NEW YORK, March 3 (Reuters) – U.S. Treasuries fell on
Thursday as jobless claims data raised expectations of an
improving labor market in coming months, driving a stock rally
that drew investors out of safe-haven government debt.

New claims for jobless benefits fell to a more than
2-1/2-year low of 368,000 last week, a level typically
associated with faster job creation. A decline in oil prices
also drove investors’ risk appetite.

“The risk trade is back on, and bonds are focused on the
economy’s fundamentals,” said Jason Weiner, portfolio manager
of the Marshall Aggregate Bond Fund in Atlanta, Georgia.

“The claims data was very strong and supplanted fears about
the Middle East and oil prices,” he said.

The jobless claims data comes a day ahead of the U.S.
government’s closely watched monthly payrolls report.

Technicals reinforced the move because stocks were
“oversold” and bonds “overbought” at the end of February,
Weiner added.

The U.S. 10-year note yield (US10YT=RR: Quote, Profile, Research) hovered at support
at 3.56 percent while the five-year note (US5YT=RR: Quote, Profile, Research) yield moved
through support at 2.26 percent to 2.29 percent.

“Longer-term Treasury yields will move higher because
fundamentals support the idea of 4 percent GDP growth in 2011,
and that should push bond yields higher, maybe a percent or
more higher on the 10-year note yield,” Weiner said.

David Ader, head of government bond strategy at CRT Capital
Group in Stamford, Connecticut, said the bond market focused on
“the consistency with which the labor market is improving
across many, if not most measures.

“This raises the stakes for a big gain…sometime…in the
monthly (U.S. non-farm payrolls) series.”

The median forecast of a Reuters poll is for U.S. non-farm
payroll growth of 185,000 in February, up from 36,000 new jobs
in January.

The Institute for Supply Management’s non-manufacturing
index released on Thursday showed that sector of the U.S.
economy expanded in February.

The market focused on the report’s employment index, which,
according to Goldman Sachs economists, suggested that labor
market fundamentals “continue to improve.

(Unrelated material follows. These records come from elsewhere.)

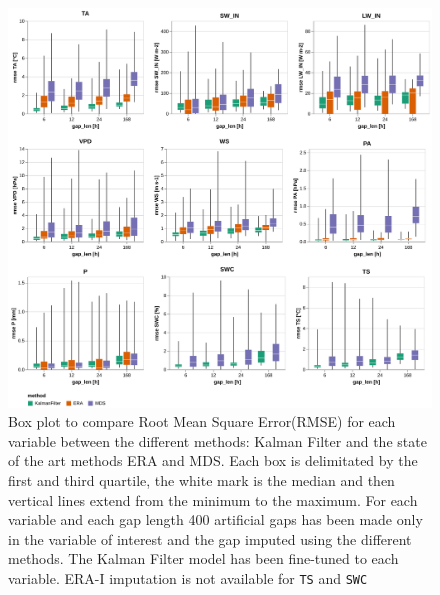 \documentclass{article}
\newcommand{\imgwidth}{6in}
\begin{document}
\begin{figure}
    \centerline{\includegraphics[width=\imgwidth]{the_plot}}
\caption{Box plot to compare Root Mean Square Error(RMSE) for each variable between the different methods: Kalman Filter and the state of the art methods ERA and MDS.  Each box is delimitated by the first and third quartile, the white mark is the median and then vertical lines extend from the minimum to the maximum. For each variable and each gap length 400 artificial gaps has been made only in the variable of interest and the gap imputed using the different methods. The Kalman Filter model has been fine-tuned to each variable. ERA-I imputation is not available for \texttt{TS} and \texttt{SWC}}
\label{fig:the_plot}
\end{figure}


\end{document}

“We continue to see some upside risk to our 200,000
forecast for the increase in nonfarm payrolls in tomorrow’s
employment report,” the Goldman economists said.

With the weekly unemployment claims “diving lower, there
must be a lot of new jobs getting created out there and payroll
jobs are the one number that can really turn the markets upside
down and spin expectations 180 degrees,” said Chris Rupkey,
chief financial economist at Bank of Tokyo/Mitsubishi UFJ.

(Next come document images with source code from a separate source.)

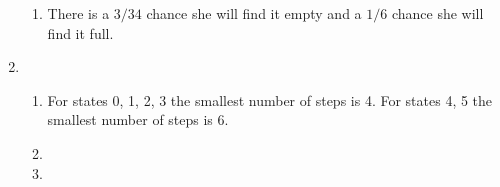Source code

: \documentclass{article}
\begin{document}
\begin{enumerate}
\begin{enumerate}
			\item There is a $3/34$ chance she will find it empty and a $1/6$ chance she will find it full.
		\end{enumerate}
	\item %
		\begin{enumerate}
			\item For states 0, 1, 2, 3 the smallest number of steps is 4. For states 4, 5 the smallest number of steps is 6.
			\item
			\item
		\end{enumerate}
\end{enumerate}
\end{document}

January payroll growth was hurt by snowstorms, and the
market is bracing for a “well-advertised big jump in payroll
jobs in February,” Rupkey added, noting that job growth totaled
705,000 the month after the blizzard of 1996.

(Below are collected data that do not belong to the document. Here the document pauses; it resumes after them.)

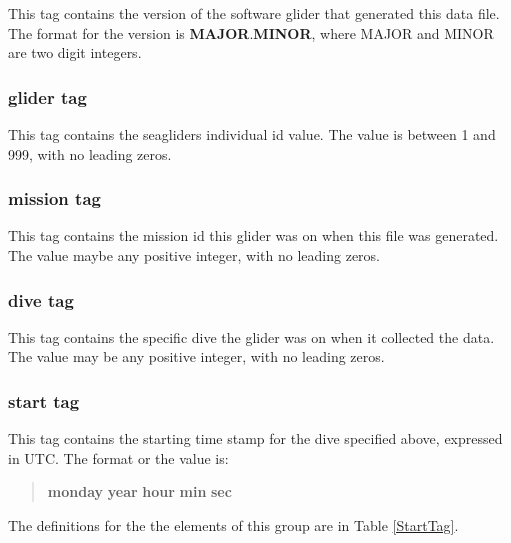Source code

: \documentclass[12pt,english,twoside]{book}
\begin{document}
This tag contains the version of the software glider that generated
this data file. The format for the version is \textbf{MAJOR}.\textbf{MINOR},
where MAJOR and MINOR are two digit integers.


\subsubsection{glider tag}

This tag contains the seagliders individual id value. The value is
between 1 and 999, with no leading zeros.


\subsubsection{mission tag}

This tag contains the mission id this glider was on when this file
was generated. The value maybe any positive integer, with no leading
zeros.


\subsubsection{dive tag}

This tag contains the specific dive the glider was on when it collected
the data. The value may be any positive integer, with no leading zeros.


\subsubsection{start tag}

This tag contains the starting time stamp for the dive specified above,
expressed in UTC. The format or the value is:

\begin{quote}
\textbf{mon}\space\textbf{day} \textbf{year} \textbf{hour} \textbf{min}
\textbf{sec} 
\end{quote}
The definitions for the the elements of this group are in Table \ref{StartTag}.
\end{document}
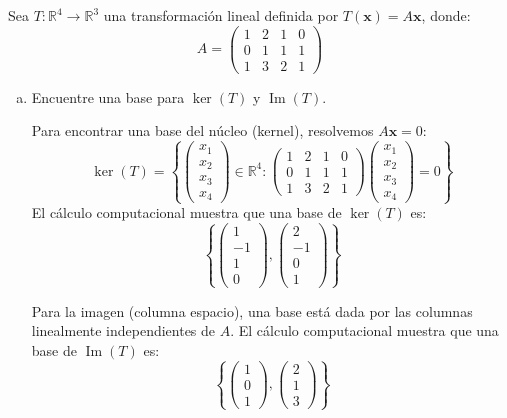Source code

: \begin{prob}
Sea $T: \mathbb{R}^4 \to \mathbb{R}^3$ una transformación lineal definida por $T(\mathbf{x}) = A\mathbf{x}$, donde:
\[
A = \begin{pmatrix} 1 & 2 & 1 & 0 \\ 0 & 1 & 1 & 1 \\ 1 & 3 & 2 & 1 \end{pmatrix}
\]

\begin{enumerate}[(a)]
\item Encuentre una base para $\ker(T)$ y $\operatorname{Im}(T)$.
\begin{myproof}
Para encontrar una base del núcleo (kernel), resolvemos $A\mathbf{x} = 0$:
\[
\ker(T) = \left\{ \begin{pmatrix} x_1 \\ x_2 \\ x_3 \\ x_4 \end{pmatrix} \in \mathbb{R}^4 : 
\begin{pmatrix} 1 & 2 & 1 & 0 \\ 0 & 1 & 1 & 1 \\ 1 & 3 & 2 & 1 \end{pmatrix} 
\begin{pmatrix} x_1 \\ x_2 \\ x_3 \\ x_4 \end{pmatrix} = 0 \right\}
\]
El cálculo computacional muestra que una base de $\ker(T)$ es:
\[
\left\{
\begin{pmatrix} 1 \\ -1 \\ 1 \\ 0 \end{pmatrix},
\begin{pmatrix} 2 \\ -1 \\ 0 \\ 1 \end{pmatrix}
\right\}
\]

Para la imagen (columna espacio), una base está dada por las columnas linealmente independientes de $A$. El cálculo computacional muestra que una base de $\operatorname{Im}(T)$ es:
\[
\left\{
\begin{pmatrix} 1 \\ 0 \\ 1 \end{pmatrix},
\begin{pmatrix} 2 \\ 1 \\ 3 \end{pmatrix}
\right\}
\]
\end{myproof}


\end{enumerate}
\end{prob}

“A 300,000 monthly payroll jobs number is not impossible
tomorrow,” he said.

The New York Fed bought $7.240 billion in Treasury coupons
with maturities ranging from May 15, 2018, to Feb. 15, 2021, as
part of its ongoing program to spur economic growth.

The U.S. Treasury said it would sell $32 billion in
three-year notes, $21 billion in nine-year 11-month notes, and
$13 billion in 29-year 11-month bonds on Tuesday, Wednesday and
Thursday of the coming week.

Prices of two-year notes (US2YT=RR: Quote, Profile, Research) fell 3/32, their yields
rising to 0.75 percent from at 0.70 percent on Wednesday.